Come discepoli di Cristo non possiamo aver paura di nulla perché siamo "convinti che colui che ha risuscitato il Signore Gesù, risusciterà anche noi con Gesù e ci porrà accanto a lui". "Per questo non ci scoraggiamo" dice San Paolo e noi con lui. Fede in Gesù e paura sono in contrasto tra loro. Se c'è paura è perché non c'è la fede. Se c'è la fede, la paura scompare.

Concludiamo ricordando cosa scrisse San Paolo VI nella Evangelii nuntiandi al n. 78: "Da ogni evangelizzatore ci si attende che abbia il culto della verità, tanto più che la verità da lui approfondita e comunicata è la verità rivelata e quindi, più d'ogni altra, parte dalla verità primordiale, che è Dio stesso.

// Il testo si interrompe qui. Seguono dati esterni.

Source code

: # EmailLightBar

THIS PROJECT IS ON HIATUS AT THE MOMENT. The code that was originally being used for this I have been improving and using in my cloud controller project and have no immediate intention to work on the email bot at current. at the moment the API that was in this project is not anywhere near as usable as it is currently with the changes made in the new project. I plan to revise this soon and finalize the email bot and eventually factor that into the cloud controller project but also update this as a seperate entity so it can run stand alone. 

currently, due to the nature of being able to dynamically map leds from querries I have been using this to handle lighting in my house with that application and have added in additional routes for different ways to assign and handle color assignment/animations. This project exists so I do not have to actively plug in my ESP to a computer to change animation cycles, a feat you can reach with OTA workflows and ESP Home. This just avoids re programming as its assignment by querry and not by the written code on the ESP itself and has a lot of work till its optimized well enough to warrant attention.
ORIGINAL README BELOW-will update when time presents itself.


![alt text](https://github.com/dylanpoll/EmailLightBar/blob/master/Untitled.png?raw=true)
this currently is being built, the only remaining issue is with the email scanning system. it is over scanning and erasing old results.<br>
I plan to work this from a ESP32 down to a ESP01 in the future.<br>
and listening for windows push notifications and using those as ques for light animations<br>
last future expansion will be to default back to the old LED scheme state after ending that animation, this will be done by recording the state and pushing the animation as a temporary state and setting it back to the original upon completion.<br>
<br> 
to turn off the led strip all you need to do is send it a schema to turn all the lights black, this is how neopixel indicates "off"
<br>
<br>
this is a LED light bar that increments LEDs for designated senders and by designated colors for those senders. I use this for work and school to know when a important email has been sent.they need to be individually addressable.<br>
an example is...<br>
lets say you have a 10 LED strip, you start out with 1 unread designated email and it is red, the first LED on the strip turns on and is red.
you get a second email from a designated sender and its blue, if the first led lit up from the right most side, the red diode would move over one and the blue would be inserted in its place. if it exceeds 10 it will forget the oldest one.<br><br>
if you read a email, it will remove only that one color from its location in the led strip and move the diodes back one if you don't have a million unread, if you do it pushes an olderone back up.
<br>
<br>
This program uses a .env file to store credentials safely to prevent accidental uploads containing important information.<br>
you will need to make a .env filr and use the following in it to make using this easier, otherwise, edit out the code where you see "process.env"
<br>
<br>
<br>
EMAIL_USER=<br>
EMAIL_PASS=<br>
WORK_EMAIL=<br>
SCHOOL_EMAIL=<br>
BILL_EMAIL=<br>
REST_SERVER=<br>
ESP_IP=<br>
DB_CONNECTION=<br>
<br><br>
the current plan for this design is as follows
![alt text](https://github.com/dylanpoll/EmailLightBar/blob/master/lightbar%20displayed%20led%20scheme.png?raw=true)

Il predicatore del vangelo sarà dunque colui che, anche a prezzo della rinuncia personale e della sofferenza, ricerca sempre la verità che deve trasmettere agli altri. Egli non tradisce né dissimula mai la verità per piacere agli uomini, per stupire o sbalordire, né per originalità o per desiderio di mettersi in mostra. Egli non rifiuta la verità, non offusca la verità rivelata per pigrizia nel cercarla, per comodità o per paura. Non trascura di studiarla, ma la serve generosamente senza asservirla".